Yahoo and Acer in display deal

Yahoo has joined the race among the internet search giants to grab a more prominent position in front of computer users, sealing a deal with Acer, the world’s fourth-biggest PC maker, to have its services displayed.

The move echoes a ground-breaking deal between Google and Dell that will put the most widely-used search engine prominently in front of anyone buying a new Dell machine.

The scramble for a visible place in front of consumers has been prompted in part by the imminent arrival of Microsoft’s next internet browser, known as IE7.

Microsoft has said it plans to use its own search engine as the default option for all searches conducted through the browser.

Google has complained to competition watchdogs in the US and Europe about the Microsoft tactic, claiming the software company is planning to use its Windows monopoly to try to dominate the search business.
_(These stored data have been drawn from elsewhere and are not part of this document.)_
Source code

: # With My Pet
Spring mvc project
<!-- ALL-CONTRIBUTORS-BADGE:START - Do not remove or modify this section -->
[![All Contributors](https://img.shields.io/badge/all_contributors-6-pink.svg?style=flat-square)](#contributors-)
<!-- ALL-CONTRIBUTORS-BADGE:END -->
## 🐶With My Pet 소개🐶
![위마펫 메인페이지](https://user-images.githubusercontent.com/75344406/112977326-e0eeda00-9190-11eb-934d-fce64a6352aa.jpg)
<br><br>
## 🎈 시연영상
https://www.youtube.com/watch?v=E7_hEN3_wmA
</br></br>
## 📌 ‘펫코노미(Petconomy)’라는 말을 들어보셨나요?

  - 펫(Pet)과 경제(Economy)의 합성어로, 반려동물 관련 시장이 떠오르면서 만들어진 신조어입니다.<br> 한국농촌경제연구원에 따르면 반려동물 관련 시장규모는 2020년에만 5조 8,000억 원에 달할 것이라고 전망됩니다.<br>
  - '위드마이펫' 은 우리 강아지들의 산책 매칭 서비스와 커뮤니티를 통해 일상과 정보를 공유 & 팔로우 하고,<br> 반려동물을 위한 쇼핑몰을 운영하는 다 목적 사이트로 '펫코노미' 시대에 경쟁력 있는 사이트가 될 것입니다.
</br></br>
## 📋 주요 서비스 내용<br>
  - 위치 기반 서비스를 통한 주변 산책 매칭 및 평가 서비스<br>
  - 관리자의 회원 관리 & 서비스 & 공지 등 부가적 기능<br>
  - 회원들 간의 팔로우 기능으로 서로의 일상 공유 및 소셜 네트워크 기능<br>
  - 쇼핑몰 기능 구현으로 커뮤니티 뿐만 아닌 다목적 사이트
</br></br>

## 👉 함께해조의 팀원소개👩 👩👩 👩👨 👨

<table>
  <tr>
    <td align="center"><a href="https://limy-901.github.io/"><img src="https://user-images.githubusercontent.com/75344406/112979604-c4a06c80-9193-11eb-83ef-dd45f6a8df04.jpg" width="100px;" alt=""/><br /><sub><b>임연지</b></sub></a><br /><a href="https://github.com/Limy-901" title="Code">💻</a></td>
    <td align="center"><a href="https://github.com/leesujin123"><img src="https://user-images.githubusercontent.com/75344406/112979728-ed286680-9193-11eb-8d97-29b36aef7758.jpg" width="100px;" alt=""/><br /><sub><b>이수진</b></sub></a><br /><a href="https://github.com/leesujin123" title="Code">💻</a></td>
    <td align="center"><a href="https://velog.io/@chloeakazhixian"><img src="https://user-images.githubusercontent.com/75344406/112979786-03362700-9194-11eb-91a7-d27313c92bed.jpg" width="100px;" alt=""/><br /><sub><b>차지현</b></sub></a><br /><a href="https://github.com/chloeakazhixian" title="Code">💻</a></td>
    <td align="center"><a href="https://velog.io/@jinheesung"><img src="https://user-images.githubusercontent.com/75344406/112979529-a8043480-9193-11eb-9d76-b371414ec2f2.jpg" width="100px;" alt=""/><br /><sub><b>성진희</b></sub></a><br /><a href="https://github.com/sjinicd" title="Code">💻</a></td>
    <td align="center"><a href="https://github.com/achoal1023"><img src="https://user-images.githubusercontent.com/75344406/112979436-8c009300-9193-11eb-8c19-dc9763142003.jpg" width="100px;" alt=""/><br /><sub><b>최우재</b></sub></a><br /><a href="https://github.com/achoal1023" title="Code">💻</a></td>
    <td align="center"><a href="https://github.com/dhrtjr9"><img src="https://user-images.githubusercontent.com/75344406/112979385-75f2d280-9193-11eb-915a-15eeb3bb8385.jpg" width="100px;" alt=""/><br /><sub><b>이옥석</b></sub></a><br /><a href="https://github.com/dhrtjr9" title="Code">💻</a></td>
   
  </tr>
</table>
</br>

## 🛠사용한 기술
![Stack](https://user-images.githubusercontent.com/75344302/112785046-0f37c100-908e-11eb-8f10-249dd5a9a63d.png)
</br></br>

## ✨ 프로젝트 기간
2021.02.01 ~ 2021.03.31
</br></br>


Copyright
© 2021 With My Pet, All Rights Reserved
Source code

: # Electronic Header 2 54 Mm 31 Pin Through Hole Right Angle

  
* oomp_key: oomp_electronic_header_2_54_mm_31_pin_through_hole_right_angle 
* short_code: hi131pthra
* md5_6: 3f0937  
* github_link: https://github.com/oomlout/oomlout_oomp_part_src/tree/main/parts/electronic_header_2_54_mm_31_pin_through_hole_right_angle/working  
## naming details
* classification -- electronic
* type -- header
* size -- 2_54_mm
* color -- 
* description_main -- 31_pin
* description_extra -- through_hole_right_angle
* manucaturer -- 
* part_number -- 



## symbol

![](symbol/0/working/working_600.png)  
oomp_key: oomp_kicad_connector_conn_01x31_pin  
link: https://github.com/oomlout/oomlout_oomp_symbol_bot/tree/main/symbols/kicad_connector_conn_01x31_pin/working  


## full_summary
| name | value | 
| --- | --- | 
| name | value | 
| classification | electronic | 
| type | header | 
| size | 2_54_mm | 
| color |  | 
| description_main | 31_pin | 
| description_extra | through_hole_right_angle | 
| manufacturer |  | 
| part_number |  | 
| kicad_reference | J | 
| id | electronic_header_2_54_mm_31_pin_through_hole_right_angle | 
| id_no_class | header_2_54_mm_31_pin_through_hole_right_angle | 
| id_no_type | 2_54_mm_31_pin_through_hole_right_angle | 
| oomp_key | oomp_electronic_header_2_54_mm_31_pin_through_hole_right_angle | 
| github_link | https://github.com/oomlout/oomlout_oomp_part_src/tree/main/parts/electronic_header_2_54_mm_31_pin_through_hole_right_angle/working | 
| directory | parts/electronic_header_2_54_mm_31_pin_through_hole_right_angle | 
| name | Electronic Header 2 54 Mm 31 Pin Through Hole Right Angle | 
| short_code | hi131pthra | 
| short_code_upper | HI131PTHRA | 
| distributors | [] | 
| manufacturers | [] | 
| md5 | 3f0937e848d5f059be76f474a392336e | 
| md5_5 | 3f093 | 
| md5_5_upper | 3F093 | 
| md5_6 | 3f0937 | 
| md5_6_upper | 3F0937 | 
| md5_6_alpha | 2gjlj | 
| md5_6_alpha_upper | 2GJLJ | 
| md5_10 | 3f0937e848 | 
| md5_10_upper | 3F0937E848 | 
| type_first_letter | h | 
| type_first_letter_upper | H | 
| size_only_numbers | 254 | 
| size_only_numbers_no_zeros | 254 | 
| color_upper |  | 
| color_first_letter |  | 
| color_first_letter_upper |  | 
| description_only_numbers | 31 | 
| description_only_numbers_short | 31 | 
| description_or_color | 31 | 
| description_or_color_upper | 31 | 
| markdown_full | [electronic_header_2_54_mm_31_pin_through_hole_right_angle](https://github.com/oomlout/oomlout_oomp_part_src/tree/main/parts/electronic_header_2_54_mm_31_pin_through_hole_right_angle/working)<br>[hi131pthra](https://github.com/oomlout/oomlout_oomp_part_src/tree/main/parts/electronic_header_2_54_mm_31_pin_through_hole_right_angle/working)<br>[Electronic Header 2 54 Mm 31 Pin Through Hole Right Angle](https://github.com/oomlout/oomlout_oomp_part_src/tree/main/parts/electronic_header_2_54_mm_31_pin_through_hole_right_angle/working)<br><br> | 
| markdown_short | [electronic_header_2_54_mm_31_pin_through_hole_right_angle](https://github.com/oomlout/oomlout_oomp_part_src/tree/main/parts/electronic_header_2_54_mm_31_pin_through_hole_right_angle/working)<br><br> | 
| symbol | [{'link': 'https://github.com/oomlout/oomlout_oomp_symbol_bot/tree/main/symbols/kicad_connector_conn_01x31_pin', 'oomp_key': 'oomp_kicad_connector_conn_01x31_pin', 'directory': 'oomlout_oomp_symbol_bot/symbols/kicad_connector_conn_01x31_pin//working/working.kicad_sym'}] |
The US authorities have already indicated that they are unlikely to try to block Microsoft’s move.

Dan Rosensweig, Yahoo’s chief operating officer, said the deal with Acer was a broader one to promote the company’s services, not one solely prompted by the impending arrival of IE7.

“We would have done this relationship independent of anyone,” he said.

Yahoo’s search engine will be set as the default on Acer computers that are shipped with the new browser, the two companies said.

They also said that, when opening a browser, users would see a co-branded start page and toolbar that provides quick links to a range of Yahoo services.

For Yahoo, the arrangement provides a way to extend its reach further into markets in Europe and Asia where it does not have the clout that it enjoys in the US and Japan.

Acer shipped nearly 10m PCs last years, roughly a quarter of the number shipped by Dell, according to iSuppli.

According to Gartner, however, it was the leading supplier of notebook computers in the Europe, Middle East and Africa region in the second quarter of this year.

Other PC makers, including Hewlett-Packard, the second-biggest PC company, have also had discussions with internet companies about exclusive deals to distribute their services.

For the hardware companies, the relationships represent a way to earn extra revenue by acting as a distribution channel, either by way of a straight fee or through a share in any advertising revenue that users of the internet services generate.

“It’s a valuable piece of real estate that can be leveraged,” said one person familiar with HP’s deliberations.

Yahoo and Acer refused to disclose the terms of their relationship, though they described it as a “multi-year” deal.